0

If I want to optimise the regularisation parameter for a logistic regression model (for example) based on area under the ROC curve, I can use GridSearchCV for a suitable range of parameters and set scoring='roc_auc'.

This can be done using from sklearn.model_selection import GridSearchCV, and there is no need to include from sklearn.metrics import roc_auc_score.

However, if I want to calculate the area under the ROC curve manually for a particular fitted dataset then I do need to include from sklearn.metrics import roc_auc_score.

  • How does this work? I assume that by importing GridSearchCV we are somehow importing roc_auc_score behind the scenes? Unfortunately I can't seem to follow this through in the source code - I'd really appreciate an explanation.
  • If this is the case, does it also mean that by importing GridSearchCV we end up importing all possible scoring methods behind the scenes?
  • Why then can I not use roc_auc_score "manually" myself if I have imported GridSearchCV only and not roc_auc_score itself? Is it not implicitly "there" behind the scenes?
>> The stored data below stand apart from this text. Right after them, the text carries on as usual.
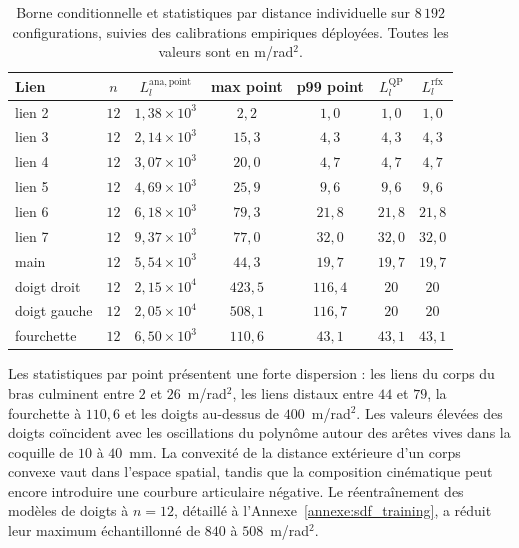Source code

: \begin{table}[htbp]
\centering
\caption[Borne conditionnelle et calibrations par distance]{Borne conditionnelle et statistiques par distance individuelle sur $8\,192$ configurations, suivies des calibrations empiriques déployées. Toutes les valeurs sont en m/rad$^2$.}
\label{tab:lipschitz_links}
\begin{tabular}{lcccccc}
\hline
Lien & $n$ & $L_l^{\mathrm{ana,point}}$ & max point & p99 point & $L_l^{\mathrm{QP}}$ & $L_l^{\mathrm{rfx}}$ \\ \hline
lien 2        & $12$ & $1{,}38\times10^{3}$ & $2{,}2$   & $1{,}0$   & $1{,}0$ & $1{,}0$ \\
lien 3        & $12$ & $2{,}14\times10^{3}$ & $15{,}3$  & $4{,}3$   & $4{,}3$ & $4{,}3$ \\
lien 4        & $12$ & $3{,}07\times10^{3}$ & $20{,}0$  & $4{,}7$   & $4{,}7$ & $4{,}7$ \\
lien 5        & $12$ & $4{,}69\times10^{3}$ & $25{,}9$  & $9{,}6$   & $9{,}6$ & $9{,}6$ \\
lien 6        & $12$ & $6{,}18\times10^{3}$ & $79{,}3$  & $21{,}8$  & $21{,}8$ & $21{,}8$ \\
lien 7        & $12$ & $9{,}37\times10^{3}$ & $77{,}0$  & $32{,}0$  & $32{,}0$ & $32{,}0$ \\
main          & $12$ & $5{,}54\times10^{3}$ & $44{,}3$  & $19{,}7$  & $19{,}7$ & $19{,}7$ \\
doigt droit   & $12$ & $2{,}15\times10^{4}$ & $423{,}5$ & $116{,}4$ & $20$ & $20$ \\
doigt gauche  & $12$ & $2{,}05\times10^{4}$ & $508{,}1$ & $116{,}7$ & $20$ & $20$ \\
fourchette    & $12$ & $6{,}50\times10^{3}$ & $110{,}6$ & $43{,}1$  & $43{,}1$ & $43{,}1$ \\
\hline
\end{tabular}
\end{table}

Les statistiques par point présentent une forte dispersion : les liens du corps du bras culminent entre $2$ et $26$~m/rad$^2$, les liens distaux entre $44$ et $79$, la fourchette à $110{,}6$ et les doigts au-dessus de $400$~m/rad$^2$. Les valeurs élevées des doigts coïncident avec les oscillations du polynôme autour des arêtes vives dans la coquille de $10$ à $40$~mm. La convexité de la distance extérieure d'un corps convexe vaut dans l'espace spatial, tandis que la composition cinématique peut encore introduire une courbure articulaire négative. Le réentraînement des modèles de doigts à $n=12$, détaillé à l'Annexe~\ref{annexe:sdf_training}, a réduit leur maximum échantillonné de $840$ à $508$~m/rad$^2$.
I appreciate this may be a more general question about python importing and not specific to scikit-learn...

Nick
  • 366
  • 1
  • 4
  • 10
  • 2
    If I understand you correctly, you just need to read up on how Python does modules and imports. https://docs.python.org/3/tutorial/modules.html `roc_auc_score` may be imported by `GridSearchCV` but it will be local to that, not in the global namespace. – Denziloe Aug 30 '18 at 13:19
  • 1
    Thanks for the link - if I am understanding it correctly I think that `roc_auc_score` is probably being imported somehow but not being added to my global symbol table - but would be good to have my understanding confirmed! – Nick Aug 30 '18 at 13:34
  • This will make your path to understanding a lot easier: `dir()`. – Denziloe Aug 30 '18 at 15:18

1 Answers1

3

GridSearchCV extends BaseSearchCV class. This means that it will be using the fit() function defined in BaseSearchCV.

So now as you can see in source code here:

    ...
    ...
    scorers, self.multimetric_ = _check_multimetric_scoring(
    self.estimator, scoring=self.scoring)
    ...
    ...

It checks all the parameters supplied during the construction of GridSearchCV here. For 'scoring' param, its calling a method _check_multimetric_scoring(). Now on top of this file, you will see many imports.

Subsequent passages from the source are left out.